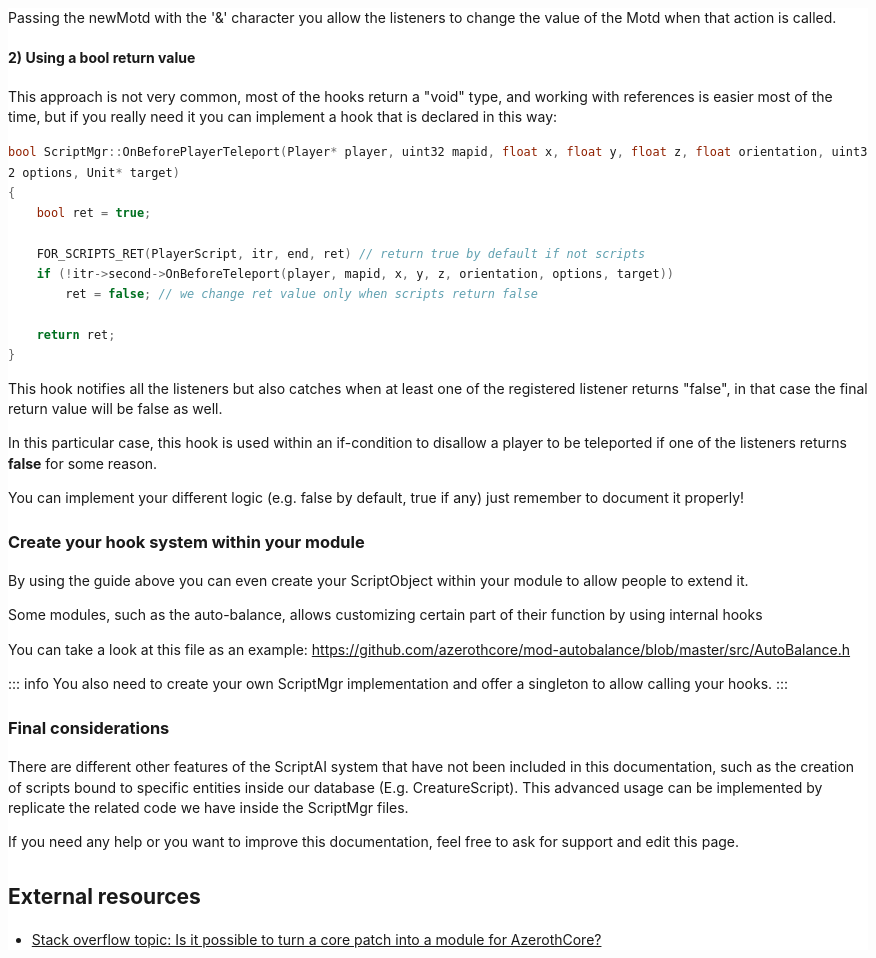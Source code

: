 Passing the newMotd with the '&' character you allow the listeners to change the value of the Motd when that action is called.

#### 2) Using a bool return value

This approach is not very common, most of the hooks return a "void" type, and working with references is easier most of the time, but if you really need it you can implement a hook that is declared in this way:

```cpp
bool ScriptMgr::OnBeforePlayerTeleport(Player* player, uint32 mapid, float x, float y, float z, float orientation, uint32 options, Unit* target)
{
    bool ret = true;

    FOR_SCRIPTS_RET(PlayerScript, itr, end, ret) // return true by default if not scripts
    if (!itr->second->OnBeforeTeleport(player, mapid, x, y, z, orientation, options, target))
        ret = false; // we change ret value only when scripts return false

    return ret;
}
```

This hook notifies all the listeners but also catches when at least one of the registered listener returns "false", in that case the final return value will be false as well.

In this particular case, this hook is used within an if-condition to disallow a player to be teleported if one of the listeners returns **false** for some reason.

You can implement your different logic (e.g. false by default, true if any) just remember to document it properly!

### Create your hook system within your module

By using the guide above you can even create your ScriptObject within your module to allow people to extend it.

Some modules, such as the auto-balance, allows customizing certain part of their function by using internal hooks

You can take a look at this file as an example: https://github.com/azerothcore/mod-autobalance/blob/master/src/AutoBalance.h

::: info
You also need to create your own ScriptMgr implementation and offer a singleton to allow calling your hooks.
:::

### Final considerations

There are different other features of the ScriptAI system that have not been included in this documentation, such as the creation of scripts bound to specific entities inside our database (E.g. CreatureScript). This advanced usage can be implemented by replicate the related code we have inside the ScriptMgr files.

If you need any help or you want to improve this documentation, feel free to ask for support and edit this page.

## External resources

- [Stack overflow topic: Is it possible to turn a core patch into a module for AzerothCore?](https://stackoverflow.com/questions/66340549/is-it-possible-to-turn-a-core-patch-into-a-module-for-azerothcore/66340683#66340683)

-- WHAT THIS TASK INVOLVES --
Output the entries above exactly. Drop the pictures.

-- TASK RESULT --
Source code

: Passing the newMotd with the '&' character you allow the listeners to change the value of the Motd when that action is called.

#### 2) Using a bool return value

This approach is not very common, most of the hooks return a "void" type, and working with references is easier most of the time, but if you really need it you can implement a hook that is declared in this way:

```cpp
bool ScriptMgr::OnBeforePlayerTeleport(Player* player, uint32 mapid, float x, float y, float z, float orientation, uint32 options, Unit* target)
{
    bool ret = true;

    FOR_SCRIPTS_RET(PlayerScript, itr, end, ret) // return true by default if not scripts
    if (!itr->second->OnBeforeTeleport(player, mapid, x, y, z, orientation, options, target))
        ret = false; // we change ret value only when scripts return false

    return ret;
}
```

This hook notifies all the listeners but also catches when at least one of the registered listener returns "false", in that case the final return value will be false as well.

In this particular case, this hook is used within an if-condition to disallow a player to be teleported if one of the listeners returns **false** for some reason.

You can implement your different logic (e.g. false by default, true if any) just remember to document it properly!

### Create your hook system within your module

By using the guide above you can even create your ScriptObject within your module to allow people to extend it.

Some modules, such as the auto-balance, allows customizing certain part of their function by using internal hooks

You can take a look at this file as an example: https://github.com/azerothcore/mod-autobalance/blob/master/src/AutoBalance.h

::: info
You also need to create your own ScriptMgr implementation and offer a singleton to allow calling your hooks.
:::

### Final considerations

There are different other features of the ScriptAI system that have not been included in this documentation, such as the creation of scripts bound to specific entities inside our database (E.g. CreatureScript). This advanced usage can be implemented by replicate the related code we have inside the ScriptMgr files.

If you need any help or you want to improve this documentation, feel free to ask for support and edit this page.

## External resources

- [Stack overflow topic: Is it possible to turn a core patch into a module for AzerothCore?](https://stackoverflow.com/questions/66340549/is-it-possible-to-turn-a-core-patch-into-a-module-for-azerothcore/66340683#66340683)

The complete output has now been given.